Given records —
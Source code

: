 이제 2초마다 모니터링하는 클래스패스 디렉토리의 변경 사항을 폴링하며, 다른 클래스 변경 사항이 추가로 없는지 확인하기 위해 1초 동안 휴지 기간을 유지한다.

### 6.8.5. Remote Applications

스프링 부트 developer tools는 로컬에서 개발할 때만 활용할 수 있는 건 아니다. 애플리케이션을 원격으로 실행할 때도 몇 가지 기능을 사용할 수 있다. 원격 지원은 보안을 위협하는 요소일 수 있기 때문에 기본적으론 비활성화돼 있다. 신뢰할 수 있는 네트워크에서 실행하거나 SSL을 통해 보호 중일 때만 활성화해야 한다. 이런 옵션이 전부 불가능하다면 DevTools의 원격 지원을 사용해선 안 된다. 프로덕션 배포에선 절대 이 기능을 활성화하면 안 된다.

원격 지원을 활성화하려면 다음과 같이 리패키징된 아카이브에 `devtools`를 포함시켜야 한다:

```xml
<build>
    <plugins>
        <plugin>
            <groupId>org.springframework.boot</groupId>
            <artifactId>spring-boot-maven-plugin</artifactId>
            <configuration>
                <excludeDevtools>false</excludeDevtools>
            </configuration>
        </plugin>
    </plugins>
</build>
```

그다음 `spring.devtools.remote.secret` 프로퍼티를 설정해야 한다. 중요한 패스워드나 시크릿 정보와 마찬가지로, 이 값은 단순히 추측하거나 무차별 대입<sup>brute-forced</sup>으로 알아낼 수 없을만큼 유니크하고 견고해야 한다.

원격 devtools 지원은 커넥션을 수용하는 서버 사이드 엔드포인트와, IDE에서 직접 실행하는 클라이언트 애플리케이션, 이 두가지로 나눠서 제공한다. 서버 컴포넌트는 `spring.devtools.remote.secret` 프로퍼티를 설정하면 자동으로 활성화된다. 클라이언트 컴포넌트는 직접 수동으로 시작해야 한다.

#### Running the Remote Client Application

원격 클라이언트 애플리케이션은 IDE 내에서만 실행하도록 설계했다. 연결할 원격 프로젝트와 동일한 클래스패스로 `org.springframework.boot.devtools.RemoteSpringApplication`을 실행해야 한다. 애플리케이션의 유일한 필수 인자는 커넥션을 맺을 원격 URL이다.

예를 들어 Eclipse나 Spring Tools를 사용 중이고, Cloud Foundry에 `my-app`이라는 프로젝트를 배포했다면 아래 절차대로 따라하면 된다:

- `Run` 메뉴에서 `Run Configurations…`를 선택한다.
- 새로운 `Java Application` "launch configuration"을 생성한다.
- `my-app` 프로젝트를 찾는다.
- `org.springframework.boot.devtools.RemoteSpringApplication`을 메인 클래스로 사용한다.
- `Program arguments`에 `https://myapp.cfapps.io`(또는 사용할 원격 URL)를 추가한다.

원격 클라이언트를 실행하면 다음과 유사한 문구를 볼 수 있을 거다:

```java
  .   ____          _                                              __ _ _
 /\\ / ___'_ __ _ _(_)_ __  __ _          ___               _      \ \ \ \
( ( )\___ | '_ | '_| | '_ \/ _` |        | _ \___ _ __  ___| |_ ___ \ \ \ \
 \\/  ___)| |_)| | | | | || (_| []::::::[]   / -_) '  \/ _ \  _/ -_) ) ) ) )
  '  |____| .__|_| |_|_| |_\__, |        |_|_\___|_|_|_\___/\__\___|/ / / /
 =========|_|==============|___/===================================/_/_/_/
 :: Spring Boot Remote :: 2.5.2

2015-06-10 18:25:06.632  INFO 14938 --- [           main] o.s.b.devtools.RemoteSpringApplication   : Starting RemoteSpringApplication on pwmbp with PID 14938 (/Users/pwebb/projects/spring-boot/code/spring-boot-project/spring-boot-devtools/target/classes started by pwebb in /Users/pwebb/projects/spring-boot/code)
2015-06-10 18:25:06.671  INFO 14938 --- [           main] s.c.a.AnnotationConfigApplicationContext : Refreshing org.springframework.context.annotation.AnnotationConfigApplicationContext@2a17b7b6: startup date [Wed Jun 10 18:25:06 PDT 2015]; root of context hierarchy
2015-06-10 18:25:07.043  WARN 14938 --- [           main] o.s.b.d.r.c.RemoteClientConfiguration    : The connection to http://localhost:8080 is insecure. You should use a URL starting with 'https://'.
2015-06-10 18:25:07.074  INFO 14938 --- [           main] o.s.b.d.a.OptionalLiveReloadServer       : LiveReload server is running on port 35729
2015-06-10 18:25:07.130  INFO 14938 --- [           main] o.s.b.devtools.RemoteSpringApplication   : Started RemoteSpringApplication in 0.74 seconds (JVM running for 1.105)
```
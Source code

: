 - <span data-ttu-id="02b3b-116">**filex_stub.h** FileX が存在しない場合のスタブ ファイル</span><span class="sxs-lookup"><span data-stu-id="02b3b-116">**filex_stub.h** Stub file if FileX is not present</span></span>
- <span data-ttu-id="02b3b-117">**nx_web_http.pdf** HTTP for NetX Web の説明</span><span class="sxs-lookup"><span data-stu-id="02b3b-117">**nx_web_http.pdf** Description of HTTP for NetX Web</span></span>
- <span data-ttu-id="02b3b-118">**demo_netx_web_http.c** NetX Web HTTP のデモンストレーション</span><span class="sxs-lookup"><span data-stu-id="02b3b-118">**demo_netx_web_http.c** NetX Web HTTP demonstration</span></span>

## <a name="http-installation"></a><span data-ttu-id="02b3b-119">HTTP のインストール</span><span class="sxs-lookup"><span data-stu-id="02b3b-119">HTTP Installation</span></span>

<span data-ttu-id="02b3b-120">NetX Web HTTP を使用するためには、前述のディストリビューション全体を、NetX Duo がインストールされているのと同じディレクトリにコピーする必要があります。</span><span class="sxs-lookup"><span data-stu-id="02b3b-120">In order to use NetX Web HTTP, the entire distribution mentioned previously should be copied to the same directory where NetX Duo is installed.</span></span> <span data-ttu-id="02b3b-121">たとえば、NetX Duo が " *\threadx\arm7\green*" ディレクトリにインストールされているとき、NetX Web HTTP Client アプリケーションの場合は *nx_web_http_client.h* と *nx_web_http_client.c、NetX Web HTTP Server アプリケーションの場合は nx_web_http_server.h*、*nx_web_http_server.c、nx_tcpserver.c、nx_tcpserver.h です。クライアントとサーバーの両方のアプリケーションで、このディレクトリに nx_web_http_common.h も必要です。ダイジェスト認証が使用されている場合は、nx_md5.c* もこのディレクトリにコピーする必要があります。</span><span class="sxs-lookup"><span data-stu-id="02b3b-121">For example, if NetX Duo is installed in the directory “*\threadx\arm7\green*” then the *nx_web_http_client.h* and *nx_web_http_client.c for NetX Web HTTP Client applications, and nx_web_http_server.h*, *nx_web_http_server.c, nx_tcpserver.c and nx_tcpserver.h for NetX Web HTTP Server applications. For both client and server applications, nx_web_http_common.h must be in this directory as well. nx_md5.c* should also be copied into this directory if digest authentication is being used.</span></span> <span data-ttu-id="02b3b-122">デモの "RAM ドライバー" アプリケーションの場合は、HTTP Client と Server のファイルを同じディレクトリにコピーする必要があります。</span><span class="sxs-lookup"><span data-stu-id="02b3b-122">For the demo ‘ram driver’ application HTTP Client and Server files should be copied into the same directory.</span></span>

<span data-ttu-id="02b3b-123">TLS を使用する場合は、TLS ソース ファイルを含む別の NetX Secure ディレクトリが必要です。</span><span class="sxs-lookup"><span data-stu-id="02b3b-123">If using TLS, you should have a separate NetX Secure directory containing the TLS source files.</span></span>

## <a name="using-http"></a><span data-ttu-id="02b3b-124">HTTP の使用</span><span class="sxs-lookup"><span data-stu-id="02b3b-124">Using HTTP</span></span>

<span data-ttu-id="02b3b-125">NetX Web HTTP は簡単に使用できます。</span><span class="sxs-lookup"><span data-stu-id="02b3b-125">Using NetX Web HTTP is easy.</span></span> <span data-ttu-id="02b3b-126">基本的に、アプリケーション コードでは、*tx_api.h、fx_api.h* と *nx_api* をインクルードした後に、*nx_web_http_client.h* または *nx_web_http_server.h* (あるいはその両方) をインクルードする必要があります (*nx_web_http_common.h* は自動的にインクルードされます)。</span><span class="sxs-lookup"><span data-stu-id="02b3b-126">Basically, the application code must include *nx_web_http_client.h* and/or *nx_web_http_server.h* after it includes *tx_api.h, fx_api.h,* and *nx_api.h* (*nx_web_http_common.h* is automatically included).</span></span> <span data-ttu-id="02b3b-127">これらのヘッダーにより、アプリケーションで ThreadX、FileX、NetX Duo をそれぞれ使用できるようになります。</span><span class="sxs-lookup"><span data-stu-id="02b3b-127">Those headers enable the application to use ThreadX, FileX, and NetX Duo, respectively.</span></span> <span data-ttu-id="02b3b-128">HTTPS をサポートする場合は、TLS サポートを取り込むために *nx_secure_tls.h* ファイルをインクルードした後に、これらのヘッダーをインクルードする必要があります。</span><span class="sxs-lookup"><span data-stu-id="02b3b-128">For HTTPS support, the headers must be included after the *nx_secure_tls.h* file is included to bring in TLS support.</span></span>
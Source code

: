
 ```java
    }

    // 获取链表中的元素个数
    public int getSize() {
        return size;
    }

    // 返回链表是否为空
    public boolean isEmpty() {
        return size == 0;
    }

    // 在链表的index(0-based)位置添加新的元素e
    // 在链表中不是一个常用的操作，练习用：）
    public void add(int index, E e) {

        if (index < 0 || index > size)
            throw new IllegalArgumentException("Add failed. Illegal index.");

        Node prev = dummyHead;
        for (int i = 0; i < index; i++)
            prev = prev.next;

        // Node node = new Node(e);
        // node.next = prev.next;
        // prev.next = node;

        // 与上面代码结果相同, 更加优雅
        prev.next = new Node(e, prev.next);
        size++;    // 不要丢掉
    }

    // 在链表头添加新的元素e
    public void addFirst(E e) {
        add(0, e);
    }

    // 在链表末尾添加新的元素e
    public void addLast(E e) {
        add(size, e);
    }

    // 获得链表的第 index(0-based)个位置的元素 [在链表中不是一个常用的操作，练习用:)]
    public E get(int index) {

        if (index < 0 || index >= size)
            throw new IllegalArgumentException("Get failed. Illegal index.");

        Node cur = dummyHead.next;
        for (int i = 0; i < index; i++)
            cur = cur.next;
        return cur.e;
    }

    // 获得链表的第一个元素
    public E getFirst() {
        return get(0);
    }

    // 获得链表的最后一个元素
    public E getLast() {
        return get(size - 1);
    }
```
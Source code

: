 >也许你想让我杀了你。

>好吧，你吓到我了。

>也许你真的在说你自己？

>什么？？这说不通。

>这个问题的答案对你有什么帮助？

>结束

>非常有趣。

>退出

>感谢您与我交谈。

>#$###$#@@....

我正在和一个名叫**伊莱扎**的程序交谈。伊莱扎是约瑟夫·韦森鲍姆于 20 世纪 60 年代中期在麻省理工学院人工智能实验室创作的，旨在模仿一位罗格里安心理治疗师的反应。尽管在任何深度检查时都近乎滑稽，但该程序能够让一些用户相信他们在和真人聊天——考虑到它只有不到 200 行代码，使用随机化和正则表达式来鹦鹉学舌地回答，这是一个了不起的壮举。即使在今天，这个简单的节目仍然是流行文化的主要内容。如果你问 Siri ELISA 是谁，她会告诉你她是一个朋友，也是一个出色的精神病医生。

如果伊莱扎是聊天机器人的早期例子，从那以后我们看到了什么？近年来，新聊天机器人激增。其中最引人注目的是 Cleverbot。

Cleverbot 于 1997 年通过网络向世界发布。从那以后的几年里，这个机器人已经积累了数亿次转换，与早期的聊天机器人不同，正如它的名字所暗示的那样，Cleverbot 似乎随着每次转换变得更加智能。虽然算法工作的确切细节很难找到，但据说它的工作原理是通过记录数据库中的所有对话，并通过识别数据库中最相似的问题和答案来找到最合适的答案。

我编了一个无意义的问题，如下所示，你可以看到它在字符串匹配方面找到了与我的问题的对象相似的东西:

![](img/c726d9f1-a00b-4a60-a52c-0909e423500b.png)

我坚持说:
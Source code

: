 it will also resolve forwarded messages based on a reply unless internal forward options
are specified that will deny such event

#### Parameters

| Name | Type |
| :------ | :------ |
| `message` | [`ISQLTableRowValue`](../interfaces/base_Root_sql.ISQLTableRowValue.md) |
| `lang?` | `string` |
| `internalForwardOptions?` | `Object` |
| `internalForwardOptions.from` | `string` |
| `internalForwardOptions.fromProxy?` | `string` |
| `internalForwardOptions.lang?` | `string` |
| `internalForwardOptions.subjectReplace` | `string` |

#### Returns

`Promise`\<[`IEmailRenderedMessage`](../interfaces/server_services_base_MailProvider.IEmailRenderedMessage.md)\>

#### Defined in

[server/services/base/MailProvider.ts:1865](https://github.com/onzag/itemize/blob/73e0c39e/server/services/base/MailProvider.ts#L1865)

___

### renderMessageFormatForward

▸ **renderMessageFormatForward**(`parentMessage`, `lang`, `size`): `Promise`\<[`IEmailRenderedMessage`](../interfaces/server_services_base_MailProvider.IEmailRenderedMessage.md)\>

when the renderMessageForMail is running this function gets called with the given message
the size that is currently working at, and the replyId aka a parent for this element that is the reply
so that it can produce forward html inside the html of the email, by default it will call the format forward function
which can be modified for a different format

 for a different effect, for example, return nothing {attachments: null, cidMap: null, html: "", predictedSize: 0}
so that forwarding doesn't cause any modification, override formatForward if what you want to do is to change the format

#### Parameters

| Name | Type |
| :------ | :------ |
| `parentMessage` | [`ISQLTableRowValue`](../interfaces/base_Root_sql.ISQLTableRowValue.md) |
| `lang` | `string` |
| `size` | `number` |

Prompt — Where a line above contains the word "will", copy that line.

Finished task —
: it will also resolve forwarded messages based on a reply unless internal forward options
are specified that will deny such event
so that it can produce forward html inside the html of the email, by default it will call the format forward function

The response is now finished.